**DIRECTIONS FOR THIS TASK:**
Your answer should hold exactly the lines from the one with "Vieraile virallisella Proton-sivustolla: https://proton.me/" through the final line of the data below, reproduced as written.

EXTRACTED DATA section start

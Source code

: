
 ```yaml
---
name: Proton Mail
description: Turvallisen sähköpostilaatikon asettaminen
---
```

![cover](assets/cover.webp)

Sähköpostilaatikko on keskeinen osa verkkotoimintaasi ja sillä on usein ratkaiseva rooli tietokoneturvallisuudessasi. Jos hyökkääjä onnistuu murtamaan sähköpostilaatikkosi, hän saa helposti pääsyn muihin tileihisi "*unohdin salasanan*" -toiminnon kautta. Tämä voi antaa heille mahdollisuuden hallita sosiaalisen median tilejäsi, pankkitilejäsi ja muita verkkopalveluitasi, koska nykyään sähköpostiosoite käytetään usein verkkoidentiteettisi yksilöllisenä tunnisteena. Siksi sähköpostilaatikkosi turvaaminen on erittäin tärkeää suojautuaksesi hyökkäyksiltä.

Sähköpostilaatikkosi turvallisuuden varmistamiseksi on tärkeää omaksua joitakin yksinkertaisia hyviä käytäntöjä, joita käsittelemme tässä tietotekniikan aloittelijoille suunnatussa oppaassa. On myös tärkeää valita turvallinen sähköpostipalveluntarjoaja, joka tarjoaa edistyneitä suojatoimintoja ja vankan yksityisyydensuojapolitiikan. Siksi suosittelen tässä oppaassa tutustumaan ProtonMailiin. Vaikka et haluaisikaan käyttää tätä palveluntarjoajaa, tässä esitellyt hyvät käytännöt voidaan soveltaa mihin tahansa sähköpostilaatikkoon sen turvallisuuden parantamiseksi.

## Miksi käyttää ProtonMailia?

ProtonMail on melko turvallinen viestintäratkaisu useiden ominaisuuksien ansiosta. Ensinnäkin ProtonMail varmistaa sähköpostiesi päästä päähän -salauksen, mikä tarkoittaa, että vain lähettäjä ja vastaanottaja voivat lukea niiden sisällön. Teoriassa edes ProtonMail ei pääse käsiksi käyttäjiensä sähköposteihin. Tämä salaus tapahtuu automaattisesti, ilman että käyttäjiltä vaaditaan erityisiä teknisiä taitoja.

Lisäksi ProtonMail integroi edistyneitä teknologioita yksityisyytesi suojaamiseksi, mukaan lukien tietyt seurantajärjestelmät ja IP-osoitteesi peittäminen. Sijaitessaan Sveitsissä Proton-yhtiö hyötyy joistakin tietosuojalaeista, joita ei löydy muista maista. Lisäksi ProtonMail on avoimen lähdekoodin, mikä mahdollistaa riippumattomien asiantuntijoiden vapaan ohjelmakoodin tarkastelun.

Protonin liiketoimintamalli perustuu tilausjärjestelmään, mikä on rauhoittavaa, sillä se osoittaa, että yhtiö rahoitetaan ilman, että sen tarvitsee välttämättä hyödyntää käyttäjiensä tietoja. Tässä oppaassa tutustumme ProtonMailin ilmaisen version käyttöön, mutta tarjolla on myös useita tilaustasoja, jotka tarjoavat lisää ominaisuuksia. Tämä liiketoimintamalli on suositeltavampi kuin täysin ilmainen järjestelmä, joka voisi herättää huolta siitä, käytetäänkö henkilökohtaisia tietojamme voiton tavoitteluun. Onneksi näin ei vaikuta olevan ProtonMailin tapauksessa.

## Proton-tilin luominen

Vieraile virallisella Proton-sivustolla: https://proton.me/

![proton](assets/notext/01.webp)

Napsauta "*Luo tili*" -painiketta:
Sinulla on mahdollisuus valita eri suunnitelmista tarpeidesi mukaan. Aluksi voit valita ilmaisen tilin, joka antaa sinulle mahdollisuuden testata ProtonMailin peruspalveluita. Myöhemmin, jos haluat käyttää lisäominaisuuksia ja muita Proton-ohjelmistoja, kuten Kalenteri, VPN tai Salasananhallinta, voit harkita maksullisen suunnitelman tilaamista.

EXTRACTED DATA section end

**WRITTEN SOLUTION:**
Vieraile virallisella Proton-sivustolla: https://proton.me/

![proton](assets/notext/01.webp)

Napsauta "*Luo tili*" -painiketta:
Sinulla on mahdollisuus valita eri suunnitelmista tarpeidesi mukaan. Aluksi voit valita ilmaisen tilin, joka antaa sinulle mahdollisuuden testata ProtonMailin peruspalveluita. Myöhemmin, jos haluat käyttää lisäominaisuuksia ja muita Proton-ohjelmistoja, kuten Kalenteri, VPN tai Salasananhallinta, voit harkita maksullisen suunnitelman tilaamista.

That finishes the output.